## PROBLEM DETAILS
Skip every picture and copy only the lines from the one containing "The object of" to the final line of the records below.

## RECORDED INFORMATION
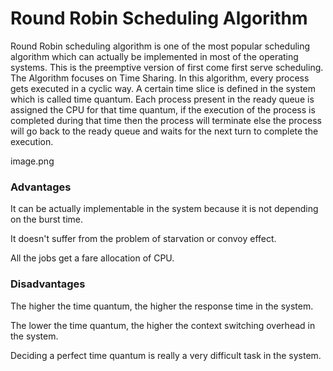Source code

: # Round Robin Scheduling Algorithm

Round Robin scheduling algorithm is one of the most popular scheduling algorithm which can actually be implemented in most of the operating systems. This is the preemptive version of first come first serve scheduling. The Algorithm focuses on Time Sharing. In this algorithm, every process gets executed in a cyclic way. A certain time slice is defined in the system which is called time quantum. Each process present in the ready queue is assigned the CPU for that time quantum, if the execution of the process is completed during that time then the process will terminate else the process will go back to the ready queue and waits for the next turn to complete the execution.

image.png

### Advantages

It can be actually implementable in the system because it is not depending on the burst time.

It doesn't suffer from the problem of starvation or convoy effect.

All the jobs get a fare allocation of CPU.

### Disadvantages

The higher the time quantum, the higher the response time in the system.

The lower the time quantum, the higher the context switching overhead in the system.

Deciding a perfect time quantum is really a very difficult task in the system.
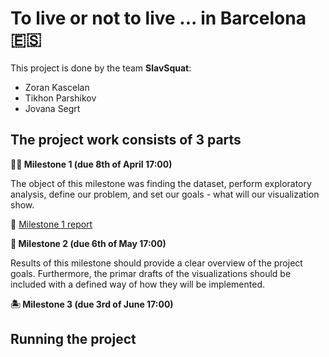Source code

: # To live or not to live ... in Barcelona 🇪🇸 
This project is done by the team **SlavSquat**:

- Zoran Kascelan
- Tikhon Parshikov
- Jovana Segrt

## The project work consists of 3 parts
**💃🏻 Milestone 1 (due 8th of April 17:00)**

The object of this milestone was finding the dataset, perform exploratory analysis, define our problem, and set our goals - what will our visualization show.

📕 [Milestone 1 report](Milestone_1.md)

**🥘 Milestone 2 (due 6th of May 17:00)**

Results of this milestone should provide a clear overview of the project goals. Furthermore, the primar drafts of the visualizations should be included with a defined way of how they will be implemented.


**🏝 Milestone 3 (due 3rd of June 17:00)**

## Running the project


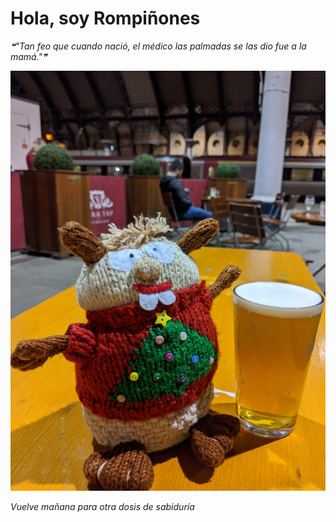 # Hola, soy Rompiñones

<!--STARTS_HERE_QUOTE_README-->
<i>❝"Tan feo que cuando nació, el médico las palmadas se las dio fue a la mamá."❞</i>
<!--ENDS_HERE_QUOTE_README-->

<!--START_SECTION:update_image-->
![alt text](https://raw.githubusercontent.com/focaalvarez/rompinones/main/.github/images/IMG_20220102_174747.jpg?raw=true)
<!--END_SECTION:update_image-->

*Vuelve mañana para otra dosis de sabiduría*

## COMPLETED EXERCISE
The object of this milestone was finding the dataset, perform exploratory analysis, define our problem, and set our goals - what will our visualization show.

📕 [Milestone 1 report](Milestone_1.md)

**🥘 Milestone 2 (due 6th of May 17:00)**

Results of this milestone should provide a clear overview of the project goals. Furthermore, the primar drafts of the visualizations should be included with a defined way of how they will be implemented.


**🏝 Milestone 3 (due 3rd of June 17:00)**

## Running the project


 # Hola, soy Rompiñones

<!--STARTS_HERE_QUOTE_README-->
<i>❝"Tan feo que cuando nació, el médico las palmadas se las dio fue a la mamá."❞</i>
<!--ENDS_HERE_QUOTE_README-->

<!--START_SECTION:update_image-->
![alt text](https://raw.githubusercontent.com/focaalvarez/rompinones/main/.github/images/IMG_20220102_174747.jpg?raw=true)
<!--END_SECTION:update_image-->

*Vuelve mañana para otra dosis de sabiduría*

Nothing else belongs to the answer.